Conclusion and Future Perspectives
The integration of UAV technology into geological and mineral engineering surveying represents a fundamental shift towards data-driven, intelligent mine site management. The technical solution presented herein, built around the versatile platform of the China UAV drone, moves beyond conventional photogrammetry. By developing and integrating an intelligent multispectral geological structure recognition module with a novel geologically-fused dynamic monitoring technology, the system achieves a deep integration of geometric measurement and geological semantics. The simulation experiments confirm that this approach can achieve high-precision (better than 5 cm), automated identification of critical features and link deformation patterns directly to their geological context, thereby offering unparalleled insights for stability assessment and hazard early warning.
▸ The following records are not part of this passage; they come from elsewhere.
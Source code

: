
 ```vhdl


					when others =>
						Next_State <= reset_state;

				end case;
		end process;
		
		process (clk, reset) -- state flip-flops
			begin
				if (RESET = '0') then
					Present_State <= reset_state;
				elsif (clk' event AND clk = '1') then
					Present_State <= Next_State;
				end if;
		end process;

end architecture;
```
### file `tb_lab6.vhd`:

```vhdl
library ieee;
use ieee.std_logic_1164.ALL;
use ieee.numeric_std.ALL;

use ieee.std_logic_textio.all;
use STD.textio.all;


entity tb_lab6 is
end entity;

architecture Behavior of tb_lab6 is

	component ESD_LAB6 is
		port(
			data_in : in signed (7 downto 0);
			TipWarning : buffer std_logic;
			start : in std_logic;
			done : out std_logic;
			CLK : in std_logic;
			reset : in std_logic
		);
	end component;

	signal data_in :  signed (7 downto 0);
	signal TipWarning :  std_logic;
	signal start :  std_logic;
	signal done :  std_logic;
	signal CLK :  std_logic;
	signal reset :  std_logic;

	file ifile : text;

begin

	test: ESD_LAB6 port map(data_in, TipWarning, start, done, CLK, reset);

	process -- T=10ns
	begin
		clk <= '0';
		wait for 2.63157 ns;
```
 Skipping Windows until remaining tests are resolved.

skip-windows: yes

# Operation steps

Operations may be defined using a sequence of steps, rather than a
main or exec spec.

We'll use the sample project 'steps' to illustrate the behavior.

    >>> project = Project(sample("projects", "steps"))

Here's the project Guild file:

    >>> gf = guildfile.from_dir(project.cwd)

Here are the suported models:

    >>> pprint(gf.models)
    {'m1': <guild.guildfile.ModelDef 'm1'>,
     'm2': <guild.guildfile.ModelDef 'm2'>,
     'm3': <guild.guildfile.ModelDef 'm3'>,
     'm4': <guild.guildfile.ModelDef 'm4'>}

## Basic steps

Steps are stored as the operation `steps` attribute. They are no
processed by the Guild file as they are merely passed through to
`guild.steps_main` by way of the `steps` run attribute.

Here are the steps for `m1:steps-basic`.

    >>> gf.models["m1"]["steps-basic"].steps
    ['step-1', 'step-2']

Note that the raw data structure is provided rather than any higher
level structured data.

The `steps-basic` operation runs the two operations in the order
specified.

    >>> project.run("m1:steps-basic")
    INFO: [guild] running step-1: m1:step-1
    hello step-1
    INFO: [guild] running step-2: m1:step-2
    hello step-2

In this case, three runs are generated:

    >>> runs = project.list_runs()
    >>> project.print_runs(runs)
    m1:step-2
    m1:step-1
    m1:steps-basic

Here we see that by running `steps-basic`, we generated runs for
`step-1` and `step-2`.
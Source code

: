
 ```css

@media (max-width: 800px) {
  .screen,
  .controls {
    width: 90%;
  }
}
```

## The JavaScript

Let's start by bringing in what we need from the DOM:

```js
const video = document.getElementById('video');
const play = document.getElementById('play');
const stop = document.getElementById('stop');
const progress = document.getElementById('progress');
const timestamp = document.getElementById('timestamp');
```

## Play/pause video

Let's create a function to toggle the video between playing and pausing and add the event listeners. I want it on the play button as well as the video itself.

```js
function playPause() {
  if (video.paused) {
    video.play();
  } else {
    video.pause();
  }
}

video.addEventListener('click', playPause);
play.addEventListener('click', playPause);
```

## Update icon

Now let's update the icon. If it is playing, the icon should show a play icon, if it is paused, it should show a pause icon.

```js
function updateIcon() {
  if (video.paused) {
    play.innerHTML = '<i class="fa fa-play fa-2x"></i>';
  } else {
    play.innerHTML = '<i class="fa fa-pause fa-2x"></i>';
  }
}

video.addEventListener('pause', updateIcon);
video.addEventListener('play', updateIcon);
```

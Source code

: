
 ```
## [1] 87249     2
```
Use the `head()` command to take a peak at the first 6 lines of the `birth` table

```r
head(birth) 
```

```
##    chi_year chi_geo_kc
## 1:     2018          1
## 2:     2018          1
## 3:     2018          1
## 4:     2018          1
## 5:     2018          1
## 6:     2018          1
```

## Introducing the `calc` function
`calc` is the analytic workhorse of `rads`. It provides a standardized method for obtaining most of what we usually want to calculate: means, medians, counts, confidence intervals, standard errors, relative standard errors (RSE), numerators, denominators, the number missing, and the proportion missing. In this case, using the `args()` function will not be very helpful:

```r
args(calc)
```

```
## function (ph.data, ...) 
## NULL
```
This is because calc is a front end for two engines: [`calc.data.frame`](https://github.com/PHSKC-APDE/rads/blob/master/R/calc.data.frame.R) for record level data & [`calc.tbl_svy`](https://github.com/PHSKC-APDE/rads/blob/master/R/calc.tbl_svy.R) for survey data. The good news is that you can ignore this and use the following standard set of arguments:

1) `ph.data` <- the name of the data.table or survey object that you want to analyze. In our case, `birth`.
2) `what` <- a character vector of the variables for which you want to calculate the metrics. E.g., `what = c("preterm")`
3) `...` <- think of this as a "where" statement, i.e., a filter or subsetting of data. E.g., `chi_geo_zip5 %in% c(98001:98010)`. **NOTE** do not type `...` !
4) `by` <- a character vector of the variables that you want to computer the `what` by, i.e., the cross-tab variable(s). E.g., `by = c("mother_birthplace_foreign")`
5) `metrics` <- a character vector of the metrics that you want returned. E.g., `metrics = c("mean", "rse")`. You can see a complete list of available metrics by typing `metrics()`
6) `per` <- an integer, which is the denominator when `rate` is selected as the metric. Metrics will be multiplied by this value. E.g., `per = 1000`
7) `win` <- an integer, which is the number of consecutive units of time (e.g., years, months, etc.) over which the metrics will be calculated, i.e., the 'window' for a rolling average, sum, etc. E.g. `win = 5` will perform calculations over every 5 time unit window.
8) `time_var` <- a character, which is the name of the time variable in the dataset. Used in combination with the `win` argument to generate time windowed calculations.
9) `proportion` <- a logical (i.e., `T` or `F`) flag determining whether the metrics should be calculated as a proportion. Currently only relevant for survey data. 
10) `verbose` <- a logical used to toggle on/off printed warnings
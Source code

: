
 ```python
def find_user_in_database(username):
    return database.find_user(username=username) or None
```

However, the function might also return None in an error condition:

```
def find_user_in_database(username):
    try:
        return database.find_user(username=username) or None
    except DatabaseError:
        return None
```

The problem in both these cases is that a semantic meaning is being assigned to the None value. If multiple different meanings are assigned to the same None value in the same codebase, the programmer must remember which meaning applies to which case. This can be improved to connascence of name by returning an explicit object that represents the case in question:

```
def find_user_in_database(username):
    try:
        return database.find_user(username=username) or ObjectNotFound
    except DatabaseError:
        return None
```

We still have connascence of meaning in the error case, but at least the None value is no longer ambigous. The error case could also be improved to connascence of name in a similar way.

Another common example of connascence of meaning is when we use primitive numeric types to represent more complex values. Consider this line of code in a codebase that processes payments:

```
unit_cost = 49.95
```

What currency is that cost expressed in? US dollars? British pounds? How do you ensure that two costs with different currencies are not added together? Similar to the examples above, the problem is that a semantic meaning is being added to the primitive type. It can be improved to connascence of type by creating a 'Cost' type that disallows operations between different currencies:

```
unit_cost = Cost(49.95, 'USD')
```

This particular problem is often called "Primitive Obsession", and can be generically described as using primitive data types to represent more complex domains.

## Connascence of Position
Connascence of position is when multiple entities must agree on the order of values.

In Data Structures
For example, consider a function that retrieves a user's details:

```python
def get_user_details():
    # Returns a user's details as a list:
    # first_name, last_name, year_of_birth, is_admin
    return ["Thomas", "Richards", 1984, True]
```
The future development of this technology will focus on several frontiers to further enhance the autonomy and intelligence of China UAV drone-based surveying systems. First, the integration of real-time onboard processing via edge computing units on the drone is a key goal. This would allow for immediate preliminary analysis of data during flight, enabling adaptive survey planning—such as automatically focusing on an area showing unexpected change. Second, expanding the multi-sensor fusion to include hyperspectral imagers, thermal cameras, and ground-penetrating radar payloads could provide unprecedented subsurface and geochemical insights. Finally, coupling the dense monitoring data with advanced geomechanical and AI-based predictive models will be crucial for transforming the system from a descriptive monitoring tool into a prescriptive forecasting platform, capable of predicting potential failure modes and timelines. The continuous evolution of China UAV drone technology and artificial intelligence promises to solidify this approach as the standard for intelligent, safe, and efficient mineral resource management.